Well it’s finally happened. Pakistan has sold itself to the IMF for the next 2 years.
Pakistan claims that the necessary tax revenue increases needed for the IMF agreement can be done by plugging holes in the existing revenue collection. The IMF claims that Pakistan will have to introduce additional taxes.
Daily Times - Leading News Resource of Pakistan
KARACHI: The country has finally swallowed the bitter pill of recourse to IMF, for stabilising the ailing economy, by almost shelving the oft-repeated Plan A & B.
Finance Adviser, Shaukat Tarin on Saturday announced that IMF would extend $7.6 billion to Pakistan under 23-months loan arrangement at 3.5 to 4.5 percent interest.
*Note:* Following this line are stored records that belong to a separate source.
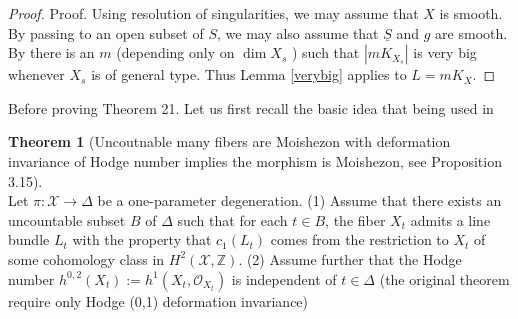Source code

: \documentclass[11pt]{article}
\theoremstyle{definition}
\newtheorem{theorem}{Theorem}[section]
\begin{document}
	\begin{proof}
		Proof. Using resolution of singularities, we may assume that $X$ is smooth. By passing to an open subset of $S$, we may also assume that $\underline{S}$ and $g$ are smooth. By \cite{HaconMckernan} there is an $m$ (depending only on $\operatorname{dim} X_s$ ) such that $\left|m K_{X_s}\right|$ is very big whenever $X_s$ is of general type. Thus Lemma \ref{verybig} applies to $L=m K_X$.
	\end{proof}
	
	Before proving Theorem 21. Let us first recall the basic idea that being used in \cite{RaoTsai}
	\begin{theorem}[Uncoutnable many fibers are Moishezon with deformation invariance of Hodge number implies the morphism is Moishezon, see \cite{RaoTsai} Proposition 3.15]~\\
		
	    Let $\pi: \mathcal{X} \rightarrow \Delta$ be a one-parameter degeneration. 
		(1) Assume that there exists an uncountable subset $B$ of $\Delta$ such that for each $t \in B$, the fiber $X_t$ admits a line bundle $L_t$ with the property that $c_1\left(L_t\right)$ comes from the restriction to $X_t$ of some cohomology class in $H^2(\mathcal{X}, \mathbb{Z})$.
		(2) Assume further that the Hodge number $h^{0,2}\left(X_t\right):=h^1\left(X_t, \mathcal{O}_{X_t}\right)$ is independent of $t \in \Delta$ (the original theorem require only Hodge (0,1) deformation invariance)
	\end{theorem}
\end{document}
The loan is issued under IMF’s standby facility, which is designed to help countries address short-term balance of payments problems. Stand-Bys have provided the greatest amount of IMF resources. The length of a SBA is typically 12 to 24 months, and repayment is normally expected within 2 to 4 years.
The official announcement has finally put all the speculation, circulating in the cross-section of the country about the possible financial assistance from the IMF, to rest.
“It proves that government miserably failed to secure financial assistance from avenues other than IMF,” suggests the opinions expressed by industrialists, economists and analysts.
An economy considered resilient just one year back collapsed like ninepins and now is compelled to use the IMF option, which is very unpopular amongst the people.